Lord Mayor of Newcastle
- In office September 1977 – 16 April 1984
- Preceded by: Gordon Anderson
- Succeeded by: Don Geddes (Acting)

Lord Mayor of Newcastle
- In office September 1974 – September 1976
- Preceded by: Gordon Anderson
- Succeeded by: Gordon Anderson

Personal details
- Born: Joyce Anne Plumbe 23 December 1923 Ramsgate, New South Wales
- Died: 1 July 2003 (aged 79) New Lambton Heights, New South Wales
- Party: Australian Labor Party
- Awards: Member of the Order of Australia

= Joy Cummings =

Australian politician (1923–2003)

Joyce Anne Cummings, ( Plumbe; 23 December 1923 – 1 July 2003) was an Australian politician. She was the Lord Mayor of Newcastle, and Australia's first female Lord Mayor, from 1974 to 1976 and again from 1977 until 1984, when she retired from politics following a severe stroke.

==Personal life==
Cummings was born Joyce Anne Plumbe on 23 December 1923 at Ramsgate, New South Wales, to Charlotte and Dallas Plumbe. She moved to the Newcastle area at the onset of the Second World War when her father, a fireman, was transferred to the Scott Street Brigade. It was here that she met and married Ray Cummings, who was also a fireman, together raising a family of four children.

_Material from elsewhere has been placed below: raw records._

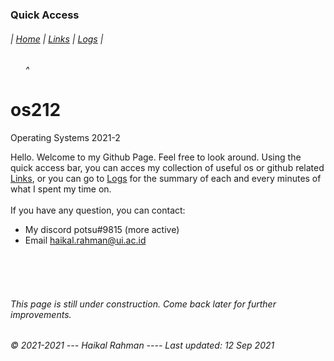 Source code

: ### Quick Access
###### | [Home](https://haikalrmn.github.io/os212/ "Repository's Home Page (You are here)") | [Links](https://haikalrmn.github.io/os212/LINKS/ "OS/Github Related References") | [Logs](https://haikalrmn.github.io/os212/TXT/mylog.txt "Log of My Daily Activities 24/7") |
###### &nbsp;&nbsp;&nbsp;&nbsp;&nbsp;&nbsp;^
# os212
Operating Systems 2021-2

Hello. Welcome to my Github Page. Feel free to look around. Using the quick access bar, you can acces my collection of useful os or github related [Links](https://haikalrmn.github.io/os212/LINKS/ "OS/Github Related References"), or you can go to [Logs](https://haikalrmn.github.io/os212/TXT/mylog.txt "Log of My Daily Activities 24/7") for the summary of each and every minutes of what I spent my time on. <br> <br>
If you have any question, you can contact:
- My discord potsu#9815 (more active)
- Email haikal.rahman@ui.ac.id

<br>
<br>
<br>

###### This page is still under construction. Come back later for further improvements.
###### © 2021-2021 --- Haikal Rahman ---- Last updated: 12 Sep 2021
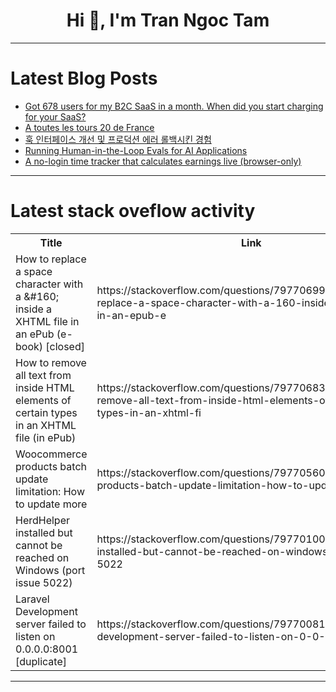 <h1 align="center">Hi 👋, I'm Tran Ngoc Tam</h1>

---

# Latest Blog Posts 
<!-- BLOG-POST-LIST:START -->
- [Got 678 users for my B2C SaaS in a month. When did you start charging for your SaaS?](https://dev.to/sisyph_4434/got-678-users-for-my-b2c-saas-in-a-month-when-did-you-start-charging-for-your-saas-38bn)
- [A toutes les tours 20 de France](https://dev.to/s44d/a-toutes-les-tours-20-de-france-3n3e)
- [훅 인터페이스 개선 및 프로덕션 에러 롤백시킨 경험](https://dev.to/algoorgoal/hug-inteopeiseu-gaeseon-mic-peurodeogsyeon-ereo-rolbaegsikin-gyeongheom-189j)
- [Running Human-in-the-Loop Evals for AI Applications](https://dev.to/kuldeep_paul/running-human-in-the-loop-evals-for-ai-applications-16hd)
- [A no-login time tracker that calculates earnings live &lpar;browser-only&rpar;](https://dev.to/ro_lax/a-no-login-time-tracker-that-calculates-earnings-live-browser-only-16bo)
<!-- BLOG-POST-LIST:END -->

---

# Latest stack oveflow activity
<table>
  <tr><th>Title</th><th>Link</th></tr>
  <!-- STACKOVERFLOW:START --><tr><td>How to replace a space character with a &amp;#160; inside a XHTML file in an ePub &lpar;e-book&rpar; [closed]</td><td>https://stackoverflow.com/questions/79770699/how-to-replace-a-space-character-with-a-160-inside-a-xhtml-file-in-an-epub-e</td></tr><tr><td>How to remove all text from inside HTML elements of certain types in an XHTML file &lpar;in ePub&rpar;</td><td>https://stackoverflow.com/questions/79770683/how-to-remove-all-text-from-inside-html-elements-of-certain-types-in-an-xhtml-fi</td></tr><tr><td>Woocommerce products batch update limitation: How to update more</td><td>https://stackoverflow.com/questions/79770560/woocommerce-products-batch-update-limitation-how-to-update-more</td></tr><tr><td>HerdHelper installed but cannot be reached on Windows &lpar;port issue 5022&rpar;</td><td>https://stackoverflow.com/questions/79770100/herdhelper-installed-but-cannot-be-reached-on-windows-port-issue-5022</td></tr><tr><td>Laravel Development server failed to listen on 0.0.0.0:8001 [duplicate]</td><td>https://stackoverflow.com/questions/79770081/laravel-development-server-failed-to-listen-on-0-0-0-08001</td></tr><!-- STACKOVERFLOW:END -->
</table>

---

Cummings is the maternal grandmother of actress Sarah Wynter.

==Political career==
Cummings became a member of the Australian Labor Party in 1938, at the age of 15, and later entered local politics in 1968. During her political career she was active in promoting environmental and heritage conservation, the arts, local business and industry, and social reforms. Some of her achievements included the preservation of the East End of Newcastle and Cooks Hill, the refurbishment of the Civic Theatre, and the preservation of Blackbutt Reserve and the Shortland Wetlands. She was also a vocal opponent to the closure of the Newcastle State Dockyards. Two significant social reforms was the use by her of Advance Australia Fair during Citizenship Ceremonies in 1977 and the flying of the Aboriginal flag over the town hall, both of which were Australian firsts.

Cummings was appointed a Member of the Order of Australia in 1975 and awarded the Centenary Medal in 2001.

== Death ==
Joy Cummings died at the John Hunter Hospital in Newcastle's New Lambton Heights on 1 July 2003.

==Legacy==
The Joy Cummings Promenade on Newcastle's harbour foreshore was dedicated in her honour in 2012. The promenade plaque states that Cummings "presided over a period of change, as Newcastle shed its heavy industrial base to become to the city of beauty, vibrancy and diversity that it is today."

A bronze bust of Cummings was unveiled outside of Civic Station in the Newcastle CBD in December 2019. The bust was created by Mudgee-based sculptor and artist Margot Stephens and was overseen by Newcastle City Council. According to the City of Newcastle, Cummings was the first person in Newcastle to have received a bronze bust in their honour at the time.